With the deadline rapidly approaching for submitting signatures for measures that will qualify for the November ballot, the CTA was forced to make a choice. They could submit the signatures for the current measure, deny they have a problem, and try to bluff their way through, or they could accept the embarrassment, scrap the current effort and start all over, meaning that a split roll proposal would not be voted on until 2006, if ever.
The teachers union has decided to cut its losses and abandon the current effort to raise taxes on millions of California property owners. This is great news for taxpayers, who just fought a strenuous but successful battle against Proposition 56, the other major ballot attack on Proposition 13 this year.
But the tax-and-spend lobby is persistent and has deep pockets. They would still like to divide homeowners and businesses so they can build a majority of voters to approve taxes by using the strategy expressed best by the late Senator Russell Long, as “Don’t tax you, don◊t tax me, tax that man behind the tree.”

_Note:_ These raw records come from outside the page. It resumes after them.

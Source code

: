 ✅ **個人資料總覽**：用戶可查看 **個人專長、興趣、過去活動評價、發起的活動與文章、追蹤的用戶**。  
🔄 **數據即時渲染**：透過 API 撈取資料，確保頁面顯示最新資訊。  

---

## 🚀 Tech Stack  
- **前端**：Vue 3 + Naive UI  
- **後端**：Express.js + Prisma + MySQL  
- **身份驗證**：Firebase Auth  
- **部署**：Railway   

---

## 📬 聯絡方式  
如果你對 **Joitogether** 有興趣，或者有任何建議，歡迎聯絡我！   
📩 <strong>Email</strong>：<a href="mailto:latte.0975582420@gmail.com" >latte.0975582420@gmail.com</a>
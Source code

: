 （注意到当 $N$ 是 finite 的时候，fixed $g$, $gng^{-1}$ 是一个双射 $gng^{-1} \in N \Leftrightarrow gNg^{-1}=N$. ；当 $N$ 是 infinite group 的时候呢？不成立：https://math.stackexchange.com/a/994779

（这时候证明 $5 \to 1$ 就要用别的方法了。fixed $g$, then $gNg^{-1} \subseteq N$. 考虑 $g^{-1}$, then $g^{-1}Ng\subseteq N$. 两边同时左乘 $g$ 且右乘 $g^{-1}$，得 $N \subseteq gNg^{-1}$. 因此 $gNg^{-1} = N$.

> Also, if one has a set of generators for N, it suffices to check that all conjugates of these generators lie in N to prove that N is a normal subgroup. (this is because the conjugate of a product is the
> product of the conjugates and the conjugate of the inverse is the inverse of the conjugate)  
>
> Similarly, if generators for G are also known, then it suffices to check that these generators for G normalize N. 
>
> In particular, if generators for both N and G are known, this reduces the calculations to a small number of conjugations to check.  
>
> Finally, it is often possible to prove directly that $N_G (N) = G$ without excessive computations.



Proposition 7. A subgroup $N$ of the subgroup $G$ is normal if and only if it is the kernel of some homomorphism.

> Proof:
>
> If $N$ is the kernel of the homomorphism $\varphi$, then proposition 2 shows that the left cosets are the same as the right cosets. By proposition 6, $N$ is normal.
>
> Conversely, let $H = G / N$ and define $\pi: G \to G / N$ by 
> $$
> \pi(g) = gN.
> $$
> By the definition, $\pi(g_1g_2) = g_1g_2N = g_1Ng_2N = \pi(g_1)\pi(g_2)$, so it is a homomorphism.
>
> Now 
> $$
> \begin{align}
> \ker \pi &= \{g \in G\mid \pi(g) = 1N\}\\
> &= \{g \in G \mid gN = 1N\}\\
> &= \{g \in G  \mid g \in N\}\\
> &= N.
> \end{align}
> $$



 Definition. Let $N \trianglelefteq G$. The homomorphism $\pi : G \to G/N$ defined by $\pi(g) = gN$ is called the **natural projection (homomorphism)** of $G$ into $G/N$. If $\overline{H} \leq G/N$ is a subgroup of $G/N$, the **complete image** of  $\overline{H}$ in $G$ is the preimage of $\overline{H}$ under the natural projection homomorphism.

Even without the major drafting flaw the split role was a venomous proposal. By raising business property taxes we would just further erode the business climate that many judge the worst of all 50 states. Had the split roll plan gone forward and passed, the viability of many small businesses would be in question, while those able to move would be planning an exit strategy. Renters would be another victim of the CTA’s split role scheme as landlords would be certain to raise rents to meet their higher tax bills.
The proposed change would be a break with tradition. California has always taxed commercial and residential property at the same rate. But if backers of a split role are successful, instead of raising revenue they will force more businesses and taxpayers to flee the state, leaving fewer of us behind to pay the taxes.
The tax raisers may have defeated their own measure through sloppy work, but they can be counted on to be back with another more carefully crafted measure to separate the taxpayers from their hard-earned dollars.